### REQUIRED WORK
Restate the data below word for word. Skip any images it contains.

### RECORDS SHOWN
--------
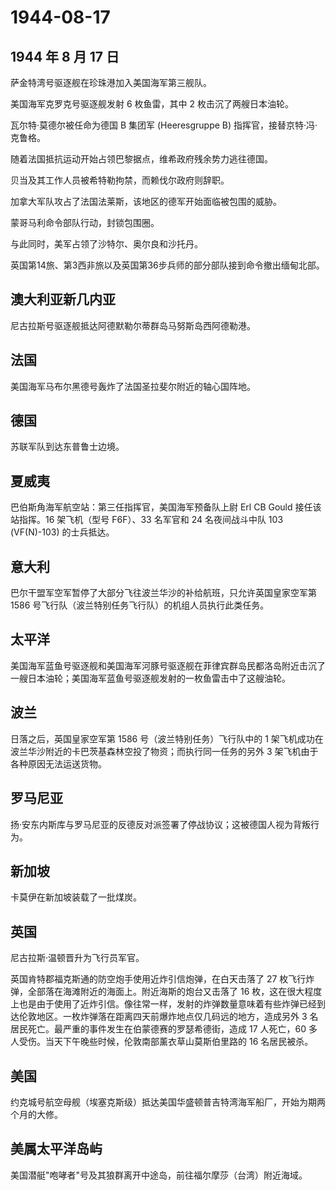 # 1944-08-17

## 1944 年 8 月 17 日

萨金特湾号驱逐舰在珍珠港加入美国海军第三舰队。

美国海军克罗克号驱逐舰发射 6 枚鱼雷，其中 2 枚击沉了两艘日本油轮。

瓦尔特·莫德尔被任命为德国 B 集团军 (Heeresgruppe B)
指挥官，接替京特·冯·克鲁格。

随着法国抵抗运动开始占领巴黎据点，维希政府残余势力逃往德国。

贝当及其工作人员被希特勒拘禁，而赖伐尔政府则辞职。

加拿大军队攻占了法国法莱斯，该地区的德军开始面临被包围的威胁。

蒙哥马利命令部队行动，封锁包围圈。

与此同时，美军占领了沙特尔、奥尔良和沙托丹。

英国第14旅、第3西非旅以及英国第36步兵师的部分部队接到命令撤出缅甸北部。

## 澳大利亚新几内亚

尼古拉斯号驱逐舰抵达阿德默勒尔蒂群岛马努斯岛西阿德勒港。

## 法国

美国海军马布尔黑德号轰炸了法国圣拉斐尔附近的轴心国阵地。

## 德国

苏联军队到达东普鲁士边境。

## 夏威夷

巴伯斯角海军航空站：第三任指挥官，美国海军预备队上尉 Erl CB Gould
接任该站指挥。16 架飞机（型号 F6F）、33 名军官和 24 名夜间战斗中队 103
(VF(N)-103) 的士兵抵达。

## 意大利

巴尔干盟军空军暂停了大部分飞往波兰华沙的补给航班，只允许英国皇家空军第
1586 号飞行队（波兰特别任务飞行队）的机组人员执行此类任务。

## 太平洋

美国海军蓝鱼号驱逐舰和美国海军河豚号驱逐舰在菲律宾群岛民都洛岛附近击沉了一艘日本油轮；美国海军蓝鱼号驱逐舰发射的一枚鱼雷击中了这艘油轮。

## 波兰

日落之后，英国皇家空军第 1586 号（波兰特别任务）飞行队中的 1
架飞机成功在波兰华沙附近的卡巴茨基森林空投了物资；而执行同一任务的另外 3
架飞机由于各种原因无法运送货物。

## 罗马尼亚

扬·安东内斯库与罗马尼亚的反德反对派签署了停战协议；这被德国人视为背叛行为。

## 新加坡

卡莫伊在新加坡装载了一批煤炭。

## 英国

尼古拉斯·温顿晋升为飞行员军官。

英国肯特郡福克斯通的防空炮手使用近炸引信炮弹，在白天击落了 27
枚飞行炸弹，全部落在海滩附近的海面上。附近海斯的炮台又击落了 16
枚，这在很大程度上也是由于使用了近炸引信。像往常一样，发射的炸弹数量意味着有些炸弹已经到达伦敦地区。一枚炸弹落在距离四天前爆炸地点仅几码远的地方，造成另外
3 名居民死亡。最严重的事件发生在伯蒙德赛的罗瑟希德街，造成 17 人死亡，60
多人受伤。当天下午晚些时候，伦敦南部薰衣草山莫斯伯里路的 16 名居民被杀。

## 美国

约克城号航空母舰（埃塞克斯级）抵达美国华盛顿普吉特湾海军船厂，开始为期两个月的大修。

## 美属太平洋岛屿

美国潜艇"咆哮者"号及其狼群离开中途岛，前往福尔摩莎（台湾）附近海域。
--------
### WRITTEN SOLUTION
 # 1944-08-17

## 1944 年 8 月 17 日

萨金特湾号驱逐舰在珍珠港加入美国海军第三舰队。

美国海军克罗克号驱逐舰发射 6 枚鱼雷，其中 2 枚击沉了两艘日本油轮。

瓦尔特·莫德尔被任命为德国 B 集团军 (Heeresgruppe B)
指挥官，接替京特·冯·克鲁格。

随着法国抵抗运动开始占领巴黎据点，维希政府残余势力逃往德国。

贝当及其工作人员被希特勒拘禁，而赖伐尔政府则辞职。

加拿大军队攻占了法国法莱斯，该地区的德军开始面临被包围的威胁。

蒙哥马利命令部队行动，封锁包围圈。

与此同时，美军占领了沙特尔、奥尔良和沙托丹。

英国第14旅、第3西非旅以及英国第36步兵师的部分部队接到命令撤出缅甸北部。

## 澳大利亚新几内亚

尼古拉斯号驱逐舰抵达阿德默勒尔蒂群岛马努斯岛西阿德勒港。

## 法国

美国海军马布尔黑德号轰炸了法国圣拉斐尔附近的轴心国阵地。

## 德国

苏联军队到达东普鲁士边境。

## 夏威夷

巴伯斯角海军航空站：第三任指挥官，美国海军预备队上尉 Erl CB Gould
接任该站指挥。16 架飞机（型号 F6F）、33 名军官和 24 名夜间战斗中队 103
(VF(N)-103) 的士兵抵达。

## 意大利

巴尔干盟军空军暂停了大部分飞往波兰华沙的补给航班，只允许英国皇家空军第
1586 号飞行队（波兰特别任务飞行队）的机组人员执行此类任务。

## 太平洋

美国海军蓝鱼号驱逐舰和美国海军河豚号驱逐舰在菲律宾群岛民都洛岛附近击沉了一艘日本油轮；美国海军蓝鱼号驱逐舰发射的一枚鱼雷击中了这艘油轮。

## 波兰

日落之后，英国皇家空军第 1586 号（波兰特别任务）飞行队中的 1
架飞机成功在波兰华沙附近的卡巴茨基森林空投了物资；而执行同一任务的另外 3
架飞机由于各种原因无法运送货物。

## 罗马尼亚

扬·安东内斯库与罗马尼亚的反德反对派签署了停战协议；这被德国人视为背叛行为。

## 新加坡

卡莫伊在新加坡装载了一批煤炭。

## 英国

尼古拉斯·温顿晋升为飞行员军官。

英国肯特郡福克斯通的防空炮手使用近炸引信炮弹，在白天击落了 27
枚飞行炸弹，全部落在海滩附近的海面上。附近海斯的炮台又击落了 16
枚，这在很大程度上也是由于使用了近炸引信。像往常一样，发射的炸弹数量意味着有些炸弹已经到达伦敦地区。一枚炸弹落在距离四天前爆炸地点仅几码远的地方，造成另外
3 名居民死亡。最严重的事件发生在伯蒙德赛的罗瑟希德街，造成 17 人死亡，60
多人受伤。当天下午晚些时候，伦敦南部薰衣草山莫斯伯里路的 16 名居民被杀。

## 美国

约克城号航空母舰（埃塞克斯级）抵达美国华盛顿普吉特湾海军船厂，开始为期两个月的大修。

## 美属太平洋岛屿

美国潜艇"咆哮者"号及其狼群离开中途岛，前往福尔摩莎（台湾）附近海域。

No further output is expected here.